Okay, honest, snark-free moment here: my heart was also warmed by Ethan sticking up for Lucky and Lulu. In fact, I’ve enjoyed him taking an interest in Lucky’s struggles lately. You know he must really love his brother if he can keep a straight face while looking at this hair:

Granted, it’s entirely probable that Ethan’s personal tolerance for greasy mullets is substantially higher than a normal person’s. Still! I was touched by his protectiveness.

Then there was the big confrontation:

LUCKY: What are you still doing here?
LUKE: I told you, I’m here to make things right.
LUCKY: How do you expect to do that? With everything that’s happened? Seriously, I mean… Dad, I came to you with my heart in my hand, and I asked you to forgive me. With everything that you’ve done, I asked you to forgive me. I said ‘come on home, dad, everything’s going to be okay.’ And what was your response? Huh? You remember what you said or were you too wasted? You said killing Jake was liberating for you! Liberating!

It’s nice to see the writers haven’t forgotten that line. Because it was horrendous. I’m hoping that when Lulu’s turn comes, they’ll also remember how her desperation to find her father resulted in a woman’s death and Lulu nearly being raped and murdered. HAHAHAHA! Just kidding. I know nobody remembers that.
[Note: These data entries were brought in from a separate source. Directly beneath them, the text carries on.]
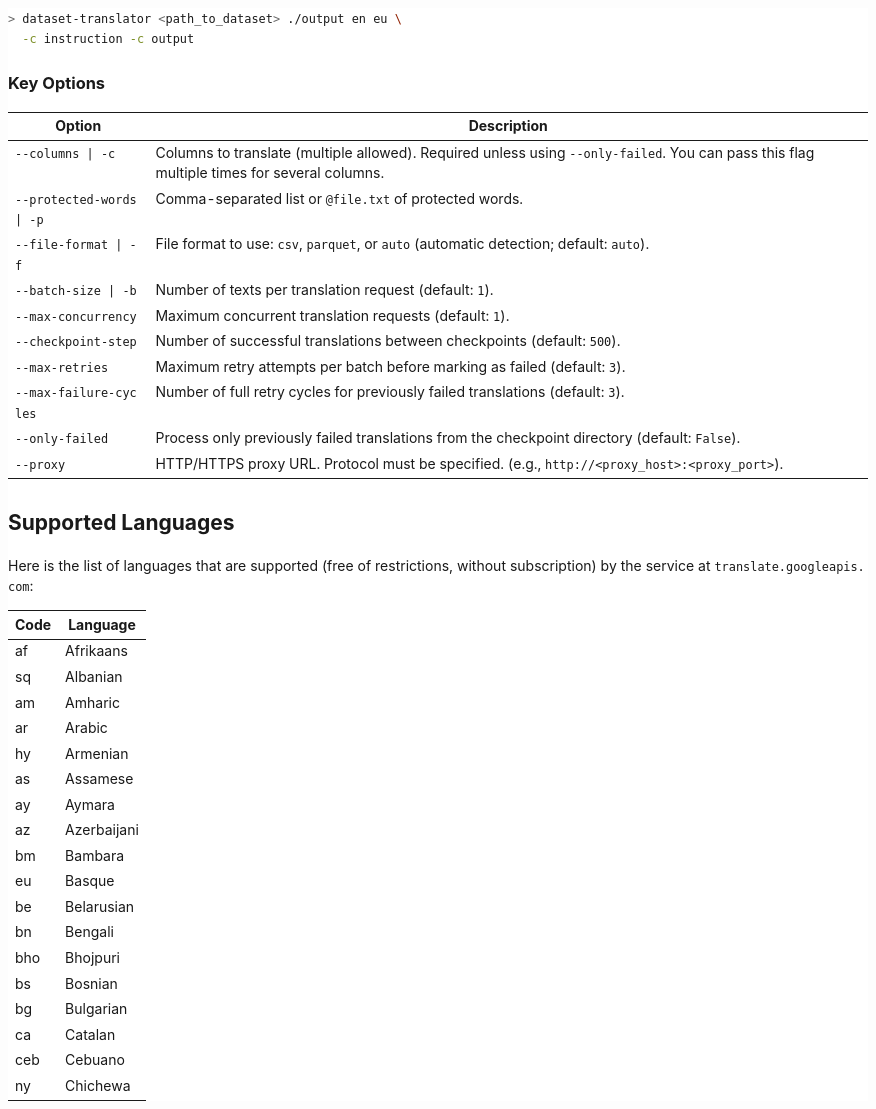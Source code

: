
 ```bash
> dataset-translator <path_to_dataset> ./output en eu \
  -c instruction -c output
```

### Key Options

| Option | Description |
|--------|-------------|
| `--columns \| -c` | Columns to translate (multiple allowed). Required unless using `--only-failed`. You can pass this flag multiple times for several columns. |
| `--protected-words \| -p` | Comma-separated list or `@file.txt` of protected words. |
| `--file-format \| -f` | File format to use: `csv`, `parquet`, or `auto` (automatic detection; default: `auto`). |
| `--batch-size \| -b` | Number of texts per translation request (default: `1`). |
| `--max-concurrency` | Maximum concurrent translation requests (default: `1`). |
| `--checkpoint-step` | Number of successful translations between checkpoints (default: `500`). |
| `--max-retries` | Maximum retry attempts per batch before marking as failed (default: `3`). |
| `--max-failure-cycles` | Number of full retry cycles for previously failed translations (default: `3`). |
| `--only-failed` | Process only previously failed translations from the checkpoint directory (default: `False`). |
| `--proxy` | HTTP/HTTPS proxy URL. Protocol must be specified. (e.g., `http://<proxy_host>:<proxy_port>`). |

## Supported Languages

Here is the list of languages that are supported (free of restrictions, without subscription) by the service at `translate.googleapis.com`:

| Code     | Language                 |
|----------|--------------------------|
| af       | Afrikaans                |
| sq       | Albanian                 |
| am       | Amharic                  |
| ar       | Arabic                   |
| hy       | Armenian                 |
| as       | Assamese                 |
| ay       | Aymara                   |
| az       | Azerbaijani              |
| bm       | Bambara                  |
| eu       | Basque                   |
| be       | Belarusian               |
| bn       | Bengali                  |
| bho      | Bhojpuri                 |
| bs       | Bosnian                  |
| bg       | Bulgarian                |
| ca       | Catalan                  |
| ceb      | Cebuano                  |
| ny       | Chichewa                 |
It would also be nice if the writers remembered that Luke wasn’t actually in town when Lucky found out that Aiden is his son, and that maybe the news he has another grandson might be kind of big deal we should see on screen. But I’m not really holding my breath on that one either.

Lastly, amazingly, this happened:

I was going to ask why the MetroCourt has a room with a stripper pole, but then I remembered that the entire hotel is named after Courtney. So this is clearly the Courtney Matthews Quartermaine Morgan Jacks Memorial Stripper Suite that Jax and Carly put in to remember her in the fashion she deserves.

Any other thoughts I have on the matter, particularly involving Lisa LoCicero’s lost dignity and  my need  for brain bleach… I shall leave up to your imaginations, dear readers.


4 thoughts on “I’ve figured it out: this show runs on a douche economy.

  1. GH blows! I know I should be more eloquent, but this show hasn’t shown the least bit of class in years. The sad thing is that they have some of the best actors in the industry and this is the crap they get to act out.